> [Records shown]
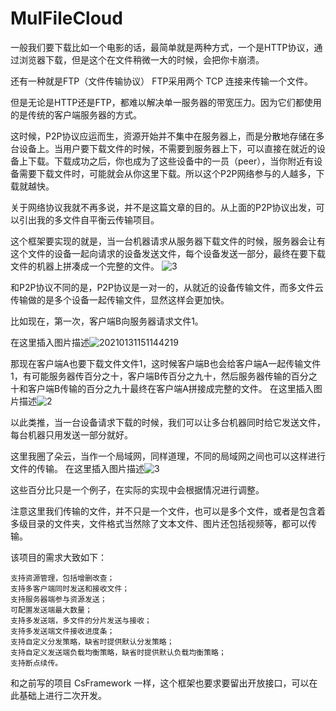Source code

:# MulFileCloud
一般我们要下载比如一个电影的话，最简单就是两种方式，一个是HTTP协议，通过浏览器下载，但是这个在文件稍微一大的时候，会把你卡崩溃。

还有一种就是FTP（文件传输协议） FTP采用两个 TCP 连接来传输一个文件。

但是无论是HTTP还是FTP，都难以解决单一服务器的带宽压力。因为它们都使用的是传统的客户端服务器的方式。

这时候，P2P协议应运而生，资源开始并不集中在服务器上，而是分散地存储在多台设备上。当用户要下载文件的时候，不需要到服务器上下，可以直接在就近的设备上下载。下载成功之后，你也成为了这些设备中的一员（peer），当你附近有设备需要下载文件时，可能就会从你这里下载。所以这个P2P网络参与的人越多，下载就越快。

关于网络协议我就不再多说，并不是这篇文章的目的。从上面的P2P协议出发，可以引出我的多文件自平衡云传输项目。

这个框架要实现的就是，当一台机器请求从服务器下载文件的时候，服务器会让有这个文件的设备一起向请求的设备发送文件，每个设备发送一部分，最终在要下载文件的机器上拼凑成一个完整的文件。
![3](https://user-images.githubusercontent.com/107662018/182082744-1ccdfdaa-2ca4-4549-824f-d0716668855b.png)

和P2P协议不同的是，P2P协议是一对一的，从就近的设备传输文件，而多文件云传输做的是多个设备一起传输文件，显然这样会更加快。

比如现在，第一次，客户端B向服务器请求文件1。

在这里插入图片描述![20210131151144219](https://user-images.githubusercontent.com/107662018/182082459-411ce396-a0d8-45b6-981e-e36651c64645.png)


那现在客户端A也要下载文件文件1，这时候客户端B也会给客户端A一起传输文件1，有可能服务器传百分之十，客户端B传百分之九十，然后服务器传输的百分之十和客户端B传输的百分之九十最终在客户端A拼接成完整的文件。
在这里插入图片描述![2](https://user-images.githubusercontent.com/107662018/182082632-6bea7c3b-a054-4fcd-8cac-0f0712ca5719.png)

以此类推，当一台设备请求下载的时候，我们可以让多台机器同时给它发送文件，每台机器只用发送一部分就好。

这里我圈了朵云，当作一个局域网，同样道理，不同的局域网之间也可以这样进行文件的传输。
在这里插入图片描述![3](https://user-images.githubusercontent.com/107662018/182082779-98df8fcb-2154-45b6-86d4-ae073846c65e.png)

这些百分比只是一个例子，在实际的实现中会根据情况进行调整。

注意这里我们传输的文件，并不只是一个文件，也可以是多个文件，或者是包含着多级目录的文件夹，文件格式当然除了文本文件、图片还包括视频等，都可以传输。

该项目的需求大致如下：

    支持资源管理，包括增删改查；
    支持多客户端同时发送和接收文件；
    支持服务器端参与资源发送；
    可配置发送端最大数量；
    支持多发送端，多文件的分片发送与接收；
    支持多发送端文件接收进度条；
    支持自定义分发策略，缺省时提供默认分发策略；
    支持自定义发送端负载均衡策略，缺省时提供默认负载均衡策略；
    支持断点续传。

和之前写的项目 CsFramework 一样，这个框架也要求要留出开放接口，可以在此基础上进行二次开发。
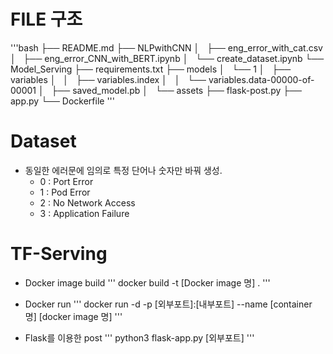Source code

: # FILE 구조 
'''bash
├── README.md
├── NLPwithCNN
│   ├── eng_error_with_cat.csv
│   ├── eng_error_CNN_with_BERT.ipynb
│   └── create_dataset.ipynb
└── Model_Serving
    ├── requirements.txt
    ├── models
    │   └── 1
    │       ├── variables
    │       │   ├── variables.index
    │       │   └── variables.data-00000-of-00001
    │       ├── saved_model.pb
    │       └── assets
    ├── flask-post.py
    ├── app.py
    └── Dockerfile
'''
# Dataset 

- 동일한 에러문에 임의로 특정 단어나 숫자만 바꿔 생성. 
	- 0 : Port Error 
	- 1 : Pod Error
	- 2 : No Network Access
	- 3 : Application Failure

# TF-Serving

- Docker image build 
'''
docker build -t [Docker image 명] .
'''

- Docker run 
'''
docker run -d -p [외부포트]:[내부포트] --name [container 명] [docker image 명]
'''

- Flask를 이용한 post
'''
python3 flask-app.py [외부포트]
'''
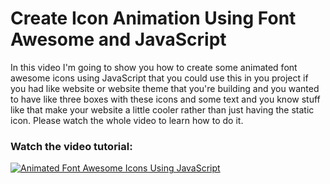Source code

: # Create Icon Animation Using Font Awesome and JavaScript

In this video I'm going to show you how to create some animated font awesome icons using JavaScript that you could use this in you project if you had like website or website theme that you're building and you wanted to have like three boxes with these icons and some text and you know stuff like that make your website a little cooler rather than just having the static icon. Please watch the whole video to learn how to do it. 

<h3>Watch the video tutorial: </h3>

[![Animated Font Awesome Icons Using JavaScript](https://img.youtube.com/vi/m9GIpg6IvM8/maxresdefault.jpg)](http://www.youtube.com/watch?v=m9GIpg6IvM8 "Create Icon Animation Using Font Awesome and JavaScript")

> [How to complete this task]
All of the material above needs to be restated exactly, with no pictures.

> [Task solution]
Source code

:# MulFileCloud
一般我们要下载比如一个电影的话，最简单就是两种方式，一个是HTTP协议，通过浏览器下载，但是这个在文件稍微一大的时候，会把你卡崩溃。

还有一种就是FTP（文件传输协议） FTP采用两个 TCP 连接来传输一个文件。

但是无论是HTTP还是FTP，都难以解决单一服务器的带宽压力。因为它们都使用的是传统的客户端服务器的方式。

这时候，P2P协议应运而生，资源开始并不集中在服务器上，而是分散地存储在多台设备上。当用户要下载文件的时候，不需要到服务器上下，可以直接在就近的设备上下载。下载成功之后，你也成为了这些设备中的一员（peer），当你附近有设备需要下载文件时，可能就会从你这里下载。所以这个P2P网络参与的人越多，下载就越快。

关于网络协议我就不再多说，并不是这篇文章的目的。从上面的P2P协议出发，可以引出我的多文件自平衡云传输项目。

这个框架要实现的就是，当一台机器请求从服务器下载文件的时候，服务器会让有这个文件的设备一起向请求的设备发送文件，每个设备发送一部分，最终在要下载文件的机器上拼凑成一个完整的文件。
![3](https://user-images.githubusercontent.com/107662018/182082744-1ccdfdaa-2ca4-4549-824f-d0716668855b.png)

和P2P协议不同的是，P2P协议是一对一的，从就近的设备传输文件，而多文件云传输做的是多个设备一起传输文件，显然这样会更加快。

比如现在，第一次，客户端B向服务器请求文件1。

在这里插入图片描述![20210131151144219](https://user-images.githubusercontent.com/107662018/182082459-411ce396-a0d8-45b6-981e-e36651c64645.png)


那现在客户端A也要下载文件文件1，这时候客户端B也会给客户端A一起传输文件1，有可能服务器传百分之十，客户端B传百分之九十，然后服务器传输的百分之十和客户端B传输的百分之九十最终在客户端A拼接成完整的文件。
在这里插入图片描述![2](https://user-images.githubusercontent.com/107662018/182082632-6bea7c3b-a054-4fcd-8cac-0f0712ca5719.png)

以此类推，当一台设备请求下载的时候，我们可以让多台机器同时给它发送文件，每台机器只用发送一部分就好。

这里我圈了朵云，当作一个局域网，同样道理，不同的局域网之间也可以这样进行文件的传输。
在这里插入图片描述![3](https://user-images.githubusercontent.com/107662018/182082779-98df8fcb-2154-45b6-86d4-ae073846c65e.png)

这些百分比只是一个例子，在实际的实现中会根据情况进行调整。

注意这里我们传输的文件，并不只是一个文件，也可以是多个文件，或者是包含着多级目录的文件夹，文件格式当然除了文本文件、图片还包括视频等，都可以传输。

该项目的需求大致如下：

    支持资源管理，包括增删改查；
    支持多客户端同时发送和接收文件；
    支持服务器端参与资源发送；
    可配置发送端最大数量；
    支持多发送端，多文件的分片发送与接收；
    支持多发送端文件接收进度条；
    支持自定义分发策略，缺省时提供默认分发策略；
    支持自定义发送端负载均衡策略，缺省时提供默认负载均衡策略；
    支持断点续传。

和之前写的项目 CsFramework 一样，这个框架也要求要留出开放接口，可以在此基础上进行二次开发。
Source code

: # FILE 구조 
'''bash
├── README.md
├── NLPwithCNN
│   ├── eng_error_with_cat.csv
│   ├── eng_error_CNN_with_BERT.ipynb
│   └── create_dataset.ipynb
└── Model_Serving
    ├── requirements.txt
    ├── models
    │   └── 1
    │       ├── variables
    │       │   ├── variables.index
    │       │   └── variables.data-00000-of-00001
    │       ├── saved_model.pb
    │       └── assets
    ├── flask-post.py
    ├── app.py
    └── Dockerfile
'''
# Dataset 

- 동일한 에러문에 임의로 특정 단어나 숫자만 바꿔 생성. 
	- 0 : Port Error 
	- 1 : Pod Error
	- 2 : No Network Access
	- 3 : Application Failure

# TF-Serving

- Docker image build 
'''
docker build -t [Docker image 명] .
'''

- Docker run 
'''
docker run -d -p [외부포트]:[내부포트] --name [container 명] [docker image 명]
'''

- Flask를 이용한 post
'''
python3 flask-app.py [외부포트]
'''
Source code

: # Create Icon Animation Using Font Awesome and JavaScript

In this video I'm going to show you how to create some animated font awesome icons using JavaScript that you could use this in you project if you had like website or website theme that you're building and you wanted to have like three boxes with these icons and some text and you know stuff like that make your website a little cooler rather than just having the static icon. Please watch the whole video to learn how to do it. 

<h3>Watch the video tutorial: </h3>

[![Animated Font Awesome Icons Using JavaScript](https://img.youtube.com/vi/m9GIpg6IvM8/maxresdefault.jpg)](http://www.youtube.com/watch?v=m9GIpg6IvM8 "Create Icon Animation Using Font Awesome and JavaScript")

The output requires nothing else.